Requirement – Using the data beneath, show every line that includes the word "compare".

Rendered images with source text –

········

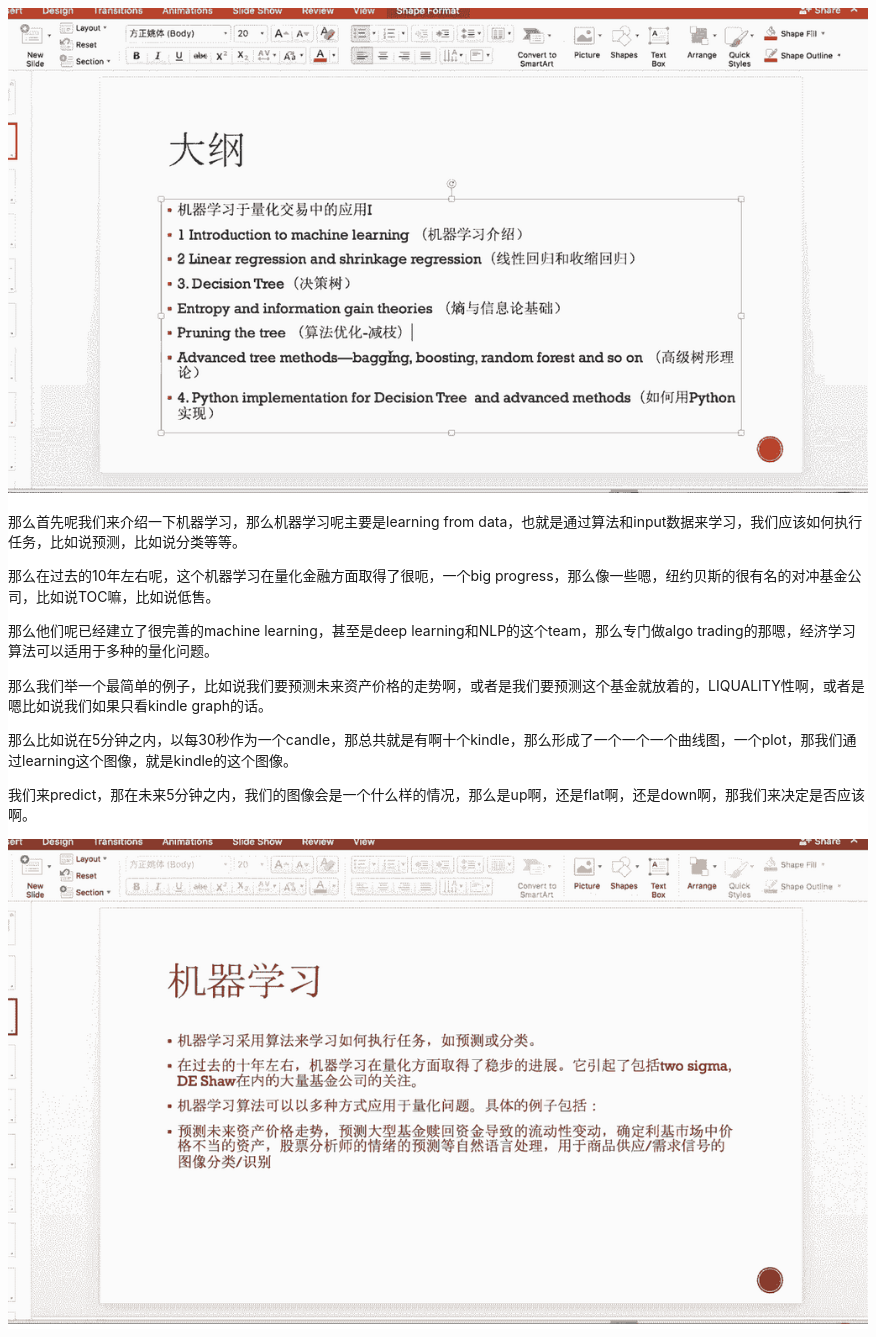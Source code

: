 ![](img/f7e96617292387ada9f311b34b8fa74d_3.png)

那么首先呢我们来介绍一下机器学习，那么机器学习呢主要是learning from data，也就是通过算法和input数据来学习，我们应该如何执行任务，比如说预测，比如说分类等等。

那么在过去的10年左右呢，这个机器学习在量化金融方面取得了很呃，一个big progress，那么像一些嗯，纽约贝斯的很有名的对冲基金公司，比如说TOC嘛，比如说低售。

那么他们呢已经建立了很完善的machine learning，甚至是deep learning和NLP的这个team，那么专门做algo trading的那嗯，经济学习算法可以适用于多种的量化问题。

那么我们举一个最简单的例子，比如说我们要预测未来资产价格的走势啊，或者是我们要预测这个基金就放着的，LIQUALITY性啊，或者是嗯比如说我们如果只看kindle graph的话。

那么比如说在5分钟之内，以每30秒作为一个candle，那总共就是有啊十个kindle，那么形成了一个一个一个曲线图，一个plot，那我们通过learning这个图像，就是kindle的这个图像。

我们来predict，那在未来5分钟之内，我们的图像会是一个什么样的情况，那么是up啊，还是flat啊，还是down啊，那我们来决定是否应该啊。



![](img/f7e96617292387ada9f311b34b8fa74d_5.png)
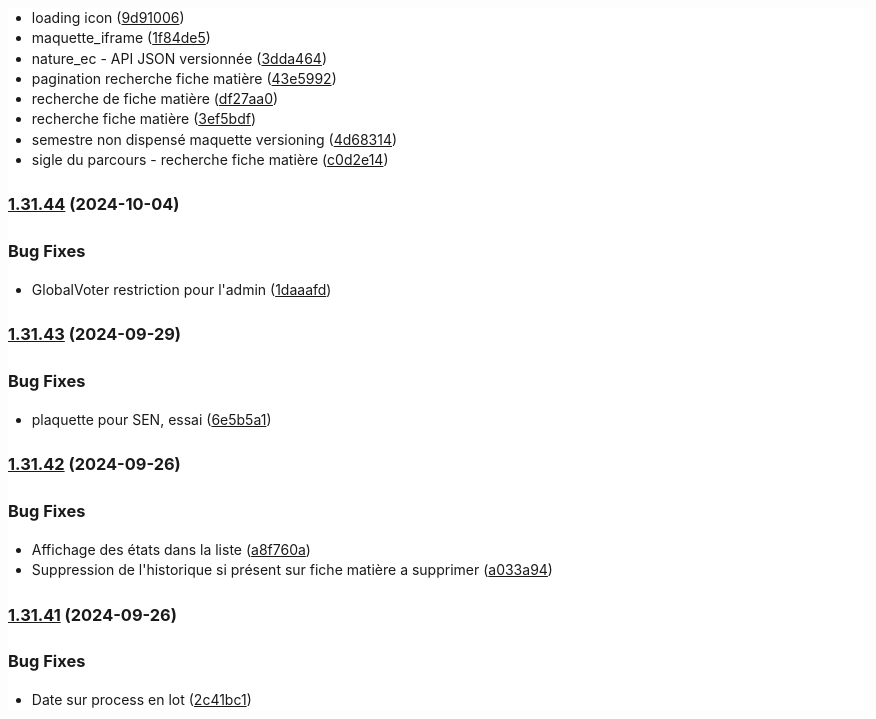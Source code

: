 * loading icon ([9d91006](https://github.com/Dannebicque/oreof/commit/9d910068a5d72aea62bb42f1e3517d1061d18514))
* maquette_iframe ([1f84de5](https://github.com/Dannebicque/oreof/commit/1f84de51f0ba2c8811eb4d0c703cd320121c4687))
* nature_ec - API JSON versionnée ([3dda464](https://github.com/Dannebicque/oreof/commit/3dda464d1711aa991d383ee5a0760d8574ebec4d))
* pagination recherche fiche matière ([43e5992](https://github.com/Dannebicque/oreof/commit/43e5992396d09694cda42ee73d0e14a8f19b7606))
* recherche de fiche matière ([df27aa0](https://github.com/Dannebicque/oreof/commit/df27aa06d4ccbcf9119f6fddadd05ac1a965dae3))
* recherche fiche matière ([3ef5bdf](https://github.com/Dannebicque/oreof/commit/3ef5bdf0b97a052bba979cd5a3859629ae143d3c))
* semestre non dispensé maquette versioning ([4d68314](https://github.com/Dannebicque/oreof/commit/4d68314d0796c5a3691dc22cc69d70d46b8aee99))
* sigle du parcours - recherche fiche matière ([c0d2e14](https://github.com/Dannebicque/oreof/commit/c0d2e144c35ed9a809c0cb9656daba5e2325fb47))

### [1.31.44](https://github.com/Dannebicque/oreof/compare/v1.31.43...v1.31.44) (2024-10-04)


### Bug Fixes

* GlobalVoter restriction pour l'admin ([1daaafd](https://github.com/Dannebicque/oreof/commit/1daaafd02ce14627dbb55af546443f914070db87))

### [1.31.43](https://github.com/Dannebicque/oreof/compare/v1.31.42...v1.31.43) (2024-09-29)


### Bug Fixes

* plaquette pour SEN, essai ([6e5b5a1](https://github.com/Dannebicque/oreof/commit/6e5b5a102ddd68488b471e6473103525c95a86a4))

### [1.31.42](https://github.com/Dannebicque/oreof/compare/v1.31.41...v1.31.42) (2024-09-26)


### Bug Fixes

* Affichage des états dans la liste ([a8f760a](https://github.com/Dannebicque/oreof/commit/a8f760a0c06ffa3c3289613ca18a70de9f8b5f79))
* Suppression de l'historique si présent sur fiche matière a supprimer ([a033a94](https://github.com/Dannebicque/oreof/commit/a033a94a7c8dc2b716ea80749db21332da68cfa9))

### [1.31.41](https://github.com/Dannebicque/oreof/compare/v1.31.40...v1.31.41) (2024-09-26)


### Bug Fixes

* Date sur process en lot ([2c41bc1](https://github.com/Dannebicque/oreof/commit/2c41bc1a531f7336d45a382382c5011ddaeaa9dd))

········

Output below –
### [1.31.44](https://github.com/Dannebicque/oreof/compare/v1.31.43...v1.31.44) (2024-10-04)
### [1.31.43](https://github.com/Dannebicque/oreof/compare/v1.31.42...v1.31.43) (2024-09-29)
### [1.31.42](https://github.com/Dannebicque/oreof/compare/v1.31.41...v1.31.42) (2024-09-26)
### [1.31.41](https://github.com/Dannebicque/oreof/compare/v1.31.40...v1.31.41) (2024-09-26)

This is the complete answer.